Une décision paradoxale en pleine canicule historique
Le timing est difficilement défendable. Supprimer les aides à l’isolation en pleine canicule, c’est envoyer un signal contradictoire. Or l’isolation est précisément la première réponse au confort d’été. Pas la climatisation. Pas la pompe à chaleur. L’isolation des combles et le remplacement des fenêtres permettent de garder la fraîcheur sans consommer d’énergie. C’est ce qu’on appelle le confort d’été passif. Et c’est exactement ce que la réforme sacrifie.
Les conséquences sont concrètes. Des centaines de milliers de ménages perdent leur seul levier accessible pour ne plus vivre dans une bouilloire thermique. Ce sont d’abord les plus fragiles qui en pâtissent : les enfants, les personnes âgées, les occupants de passoires thermiques déjà touchés par la précarité énergétique. Par ailleurs, la souveraineté énergétique de la France passe aussi par l’isolation de son parc résidentiel — pas seulement par les énergies renouvelables.

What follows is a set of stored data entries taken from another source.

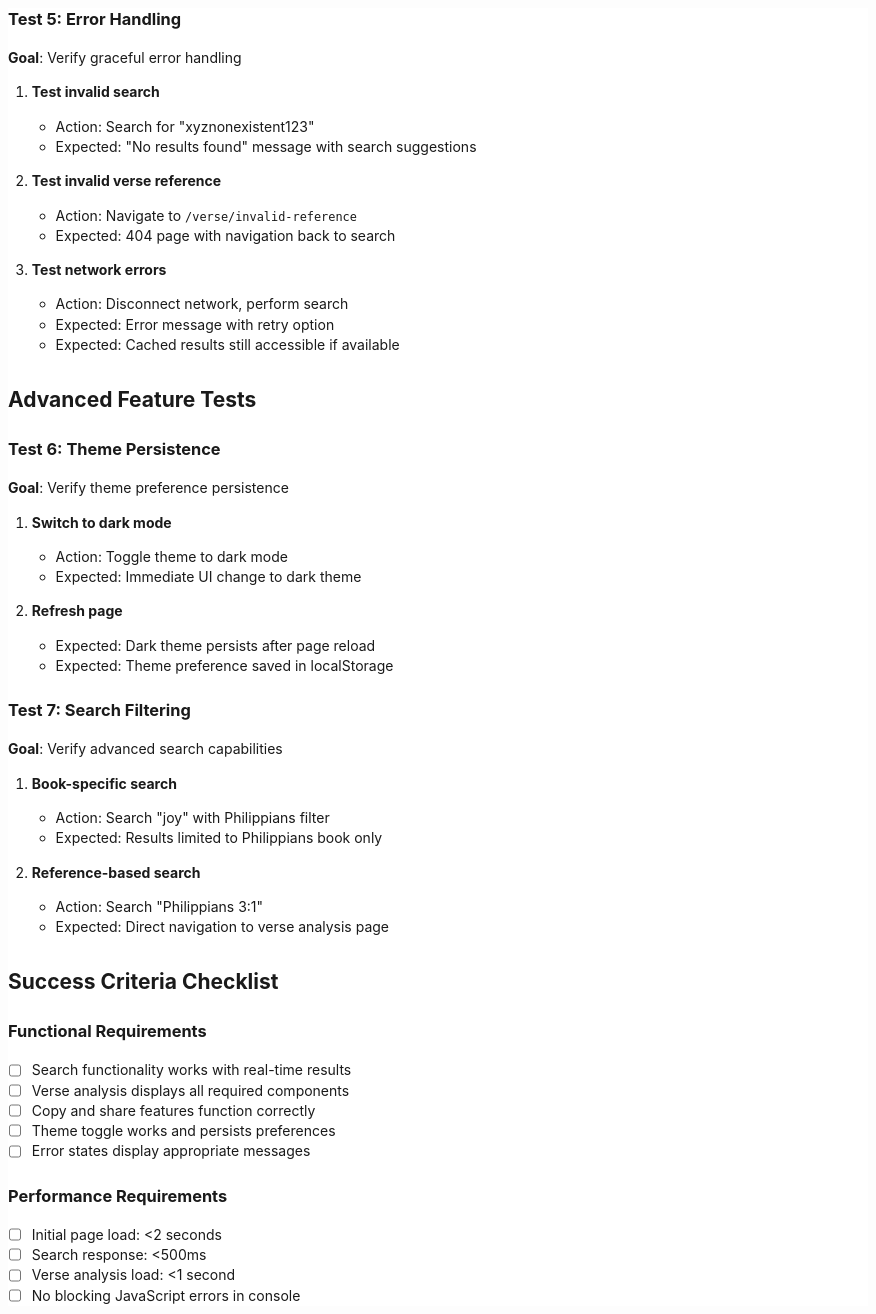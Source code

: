### Test 5: Error Handling
**Goal**: Verify graceful error handling

1. **Test invalid search**
   - Action: Search for "xyznonexistent123"
   - Expected: "No results found" message with search suggestions

2. **Test invalid verse reference**
   - Action: Navigate to `/verse/invalid-reference`
   - Expected: 404 page with navigation back to search

3. **Test network errors**
   - Action: Disconnect network, perform search
   - Expected: Error message with retry option
   - Expected: Cached results still accessible if available

## Advanced Feature Tests

### Test 6: Theme Persistence
**Goal**: Verify theme preference persistence

1. **Switch to dark mode**
   - Action: Toggle theme to dark mode
   - Expected: Immediate UI change to dark theme

2. **Refresh page**
   - Expected: Dark theme persists after page reload
   - Expected: Theme preference saved in localStorage

### Test 7: Search Filtering
**Goal**: Verify advanced search capabilities

1. **Book-specific search**
   - Action: Search "joy" with Philippians filter
   - Expected: Results limited to Philippians book only

2. **Reference-based search**
   - Action: Search "Philippians 3:1"
   - Expected: Direct navigation to verse analysis page

## Success Criteria Checklist

### Functional Requirements
- [ ] Search functionality works with real-time results
- [ ] Verse analysis displays all required components
- [ ] Copy and share features function correctly
- [ ] Theme toggle works and persists preferences
- [ ] Error states display appropriate messages

### Performance Requirements
- [ ] Initial page load: <2 seconds
- [ ] Search response: <500ms
- [ ] Verse analysis load: <1 second
- [ ] No blocking JavaScript errors in console
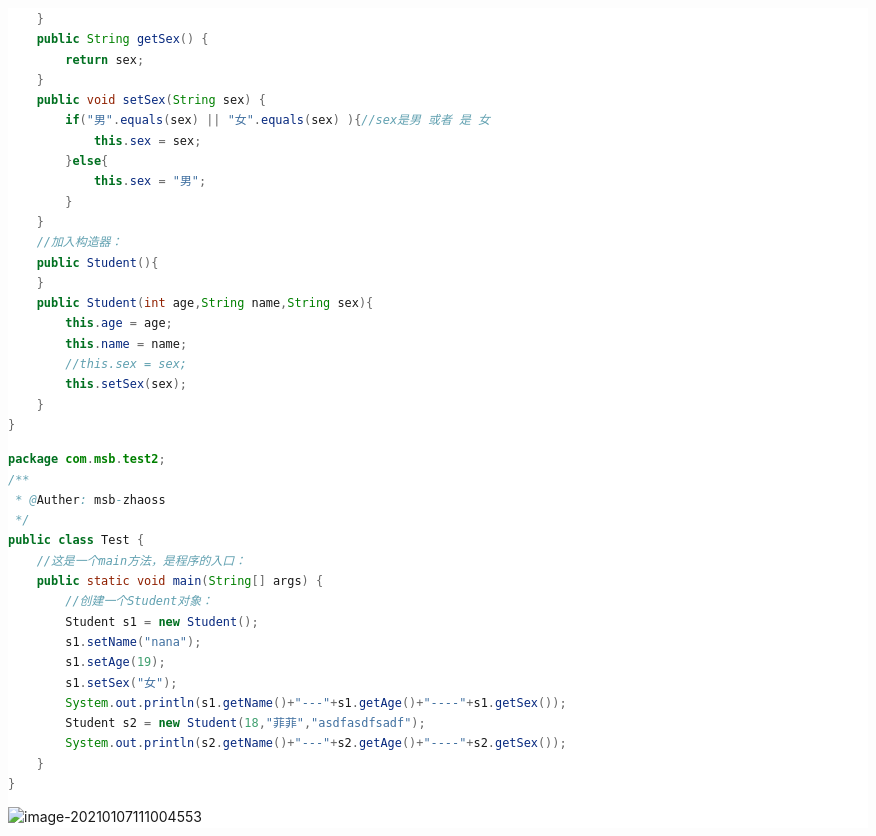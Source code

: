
 ```java
    }
    public String getSex() {
        return sex;
    }
    public void setSex(String sex) {
        if("男".equals(sex) || "女".equals(sex) ){//sex是男 或者 是 女
            this.sex = sex;
        }else{
            this.sex = "男";
        }
    }
    //加入构造器：
    public Student(){
    }
    public Student(int age,String name,String sex){
        this.age = age;
        this.name = name;
        //this.sex = sex;
        this.setSex(sex);
    }
}

```





```java
package com.msb.test2;
/**
 * @Auther: msb-zhaoss
 */
public class Test {
    //这是一个main方法，是程序的入口：
    public static void main(String[] args) {
        //创建一个Student对象：
        Student s1 = new Student();
        s1.setName("nana");
        s1.setAge(19);
        s1.setSex("女");
        System.out.println(s1.getName()+"---"+s1.getAge()+"----"+s1.getSex());
        Student s2 = new Student(18,"菲菲","asdfasdfsadf");
        System.out.println(s2.getName()+"---"+s2.getAge()+"----"+s2.getSex());
    }
}

```

![image-20210107111004553](https://typora-wenjiuzhou.oss-cn-beijing.aliyuncs.com/image-20210107111004553.png)





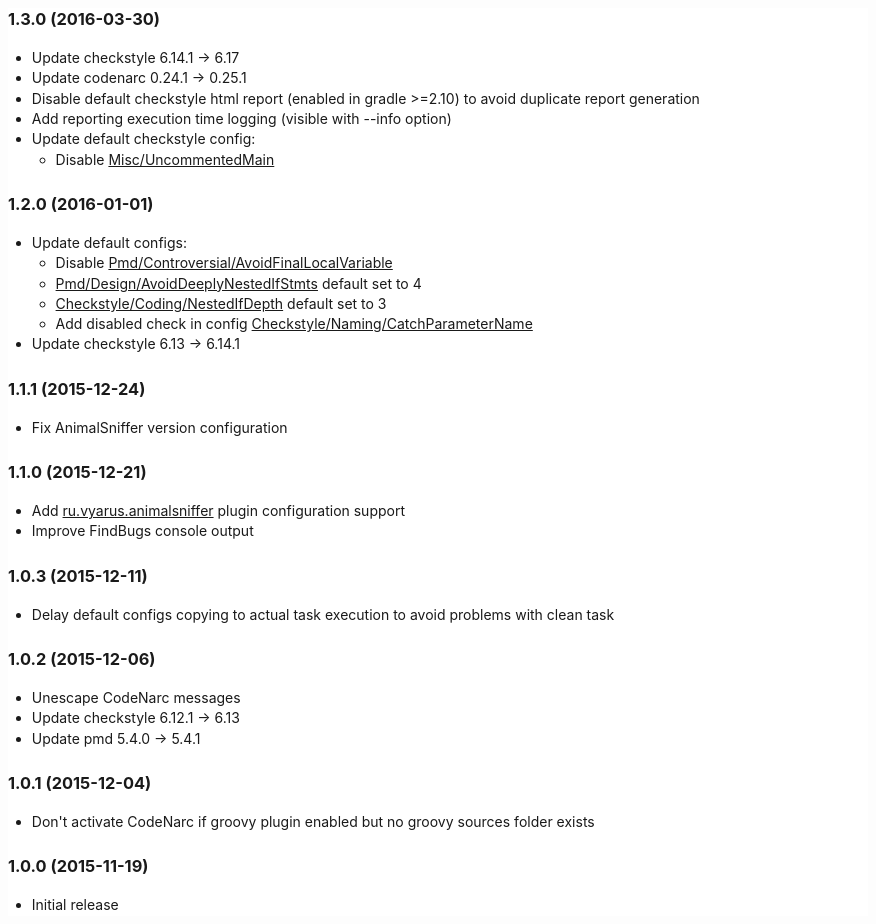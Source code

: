 ### 1.3.0 (2016-03-30)
* Update checkstyle 6.14.1 -> 6.17
* Update codenarc 0.24.1 -> 0.25.1 
* Disable default checkstyle html report (enabled in gradle >=2.10) to avoid duplicate report generation
* Add reporting execution time logging (visible with --info option)
* Update default checkstyle config:
    - Disable [Misc/UncommentedMain](http://checkstyle.sourceforge.net/config_misc.html#UncommentedMain)

### 1.2.0 (2016-01-01)
* Update default configs: 
    - Disable [Pmd/Controversial/AvoidFinalLocalVariable](https://pmd.github.io/pmd-5.4.1/pmd-java/rules/java/controversial.html#AvoidFinalLocalVariable)
    - [Pmd/Design/AvoidDeeplyNestedIfStmts](https://pmd.github.io/pmd-5.4.1/pmd-java/rules/java/design.html#AvoidDeeplyNestedIfStmts) default set to 4
    - [Checkstyle/Coding/NestedIfDepth](http://checkstyle.sourceforge.net/config_coding.html#NestedIfDepth) default set to 3
    - Add disabled check in config [Checkstyle/Naming/CatchParameterName](http://checkstyle.sourceforge.net/config_naming.html#CatchParameterName)  
* Update checkstyle 6.13 -> 6.14.1     

### 1.1.1 (2015-12-24)
* Fix AnimalSniffer version configuration

### 1.1.0 (2015-12-21)
* Add [ru.vyarus.animalsniffer](https://github.com/xvik/gradle-animalsniffer-plugin) plugin configuration support
* Improve FindBugs console output

### 1.0.3 (2015-12-11)
* Delay default configs copying to actual task execution to avoid problems with clean task

### 1.0.2 (2015-12-06)
* Unescape CodeNarc messages
* Update checkstyle 6.12.1 -> 6.13
* Update pmd 5.4.0 -> 5.4.1

### 1.0.1 (2015-12-04)
* Don't activate CodeNarc if groovy plugin enabled but no groovy sources folder exists

### 1.0.0 (2015-11-19)
* Initial release
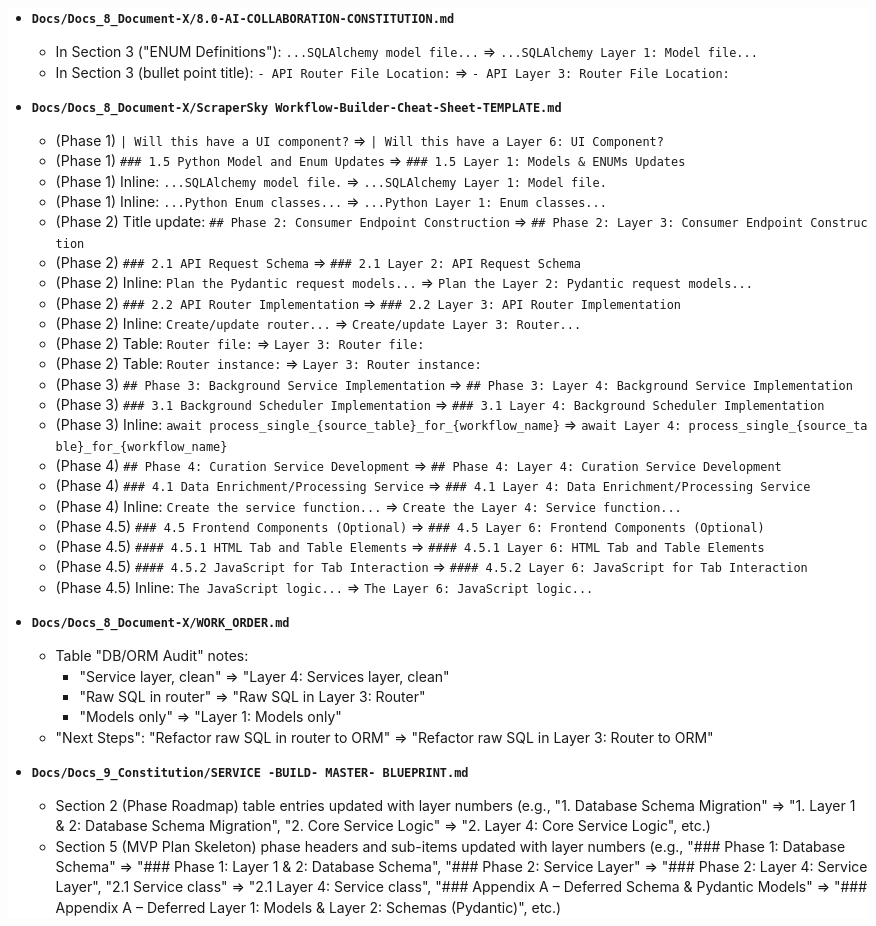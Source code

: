 - **`Docs/Docs_8_Document-X/8.0-AI-COLLABORATION-CONSTITUTION.md`**

  - In Section 3 ("ENUM Definitions"): `...SQLAlchemy model file...` => `...SQLAlchemy Layer 1: Model file...`
  - In Section 3 (bullet point title): `- API Router File Location:` => `- API Layer 3: Router File Location:`

- **`Docs/Docs_8_Document-X/ScraperSky Workflow-Builder-Cheat-Sheet-TEMPLATE.md`**

  - (Phase 1) `| Will this have a UI component?` => `| Will this have a Layer 6: UI Component?`
  - (Phase 1) `### 1.5 Python Model and Enum Updates` => `### 1.5 Layer 1: Models & ENUMs Updates`
  - (Phase 1) Inline: `...SQLAlchemy model file.` => `...SQLAlchemy Layer 1: Model file.`
  - (Phase 1) Inline: `...Python Enum classes...` => `...Python Layer 1: Enum classes...`
  - (Phase 2) Title update: `## Phase 2: Consumer Endpoint Construction` => `## Phase 2: Layer 3: Consumer Endpoint Construction`
  - (Phase 2) `### 2.1 API Request Schema` => `### 2.1 Layer 2: API Request Schema`
  - (Phase 2) Inline: `Plan the Pydantic request models...` => `Plan the Layer 2: Pydantic request models...`
  - (Phase 2) `### 2.2 API Router Implementation` => `### 2.2 Layer 3: API Router Implementation`
  - (Phase 2) Inline: `Create/update router...` => `Create/update Layer 3: Router...`
  - (Phase 2) Table: `Router file:` => `Layer 3: Router file:`
  - (Phase 2) Table: `Router instance:` => `Layer 3: Router instance:`
  - (Phase 3) `## Phase 3: Background Service Implementation` => `## Phase 3: Layer 4: Background Service Implementation`
  - (Phase 3) `### 3.1 Background Scheduler Implementation` => `### 3.1 Layer 4: Background Scheduler Implementation`
  - (Phase 3) Inline: `await process_single_{source_table}_for_{workflow_name}` => `await Layer 4: process_single_{source_table}_for_{workflow_name}`
  - (Phase 4) `## Phase 4: Curation Service Development` => `## Phase 4: Layer 4: Curation Service Development`
  - (Phase 4) `### 4.1 Data Enrichment/Processing Service` => `### 4.1 Layer 4: Data Enrichment/Processing Service`
  - (Phase 4) Inline: `Create the service function...` => `Create the Layer 4: Service function...`
  - (Phase 4.5) `### 4.5 Frontend Components (Optional)` => `### 4.5 Layer 6: Frontend Components (Optional)`
  - (Phase 4.5) `#### 4.5.1 HTML Tab and Table Elements` => `#### 4.5.1 Layer 6: HTML Tab and Table Elements`
  - (Phase 4.5) `#### 4.5.2 JavaScript for Tab Interaction` => `#### 4.5.2 Layer 6: JavaScript for Tab Interaction`
  - (Phase 4.5) Inline: `The JavaScript logic...` => `The Layer 6: JavaScript logic...`

- **`Docs/Docs_8_Document-X/WORK_ORDER.md`**

  - Table "DB/ORM Audit" notes:
    - "Service layer, clean" => "Layer 4: Services layer, clean"
    - "Raw SQL in router" => "Raw SQL in Layer 3: Router"
    - "Models only" => "Layer 1: Models only"
  - "Next Steps": "Refactor raw SQL in router to ORM" => "Refactor raw SQL in Layer 3: Router to ORM"

- **`Docs/Docs_9_Constitution/SERVICE -BUILD- MASTER- BLUEPRINT.md`**

  - Section 2 (Phase Roadmap) table entries updated with layer numbers (e.g., "1. Database Schema Migration" => "1. Layer 1 & 2: Database Schema Migration", "2. Core Service Logic" => "2. Layer 4: Core Service Logic", etc.)
  - Section 5 (MVP Plan Skeleton) phase headers and sub-items updated with layer numbers (e.g., "### Phase 1: Database Schema" => "### Phase 1: Layer 1 & 2: Database Schema", "### Phase 2: Service Layer" => "### Phase 2: Layer 4: Service Layer", "2.1 <Service>Service class" => "2.1 Layer 4: <Service>Service class", "### Appendix A – Deferred Schema & Pydantic Models" => "### Appendix A – Deferred Layer 1: Models & Layer 2: Schemas (Pydantic)", etc.)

La CAPEB appelle le gouvernement à reconsidérer ce projet. L’objectif n’est pas d’abandonner la rénovation d’ampleur, mais de ne pas en faire l’unique porte d’entrée. Un parcours progressif, accessible et lisible reste indispensable pour embarquer le plus grand nombre. L’enjeu dépasse le débat budgétaire : il touche à la capacité de notre parc immobilier à affronter les décennies à venir.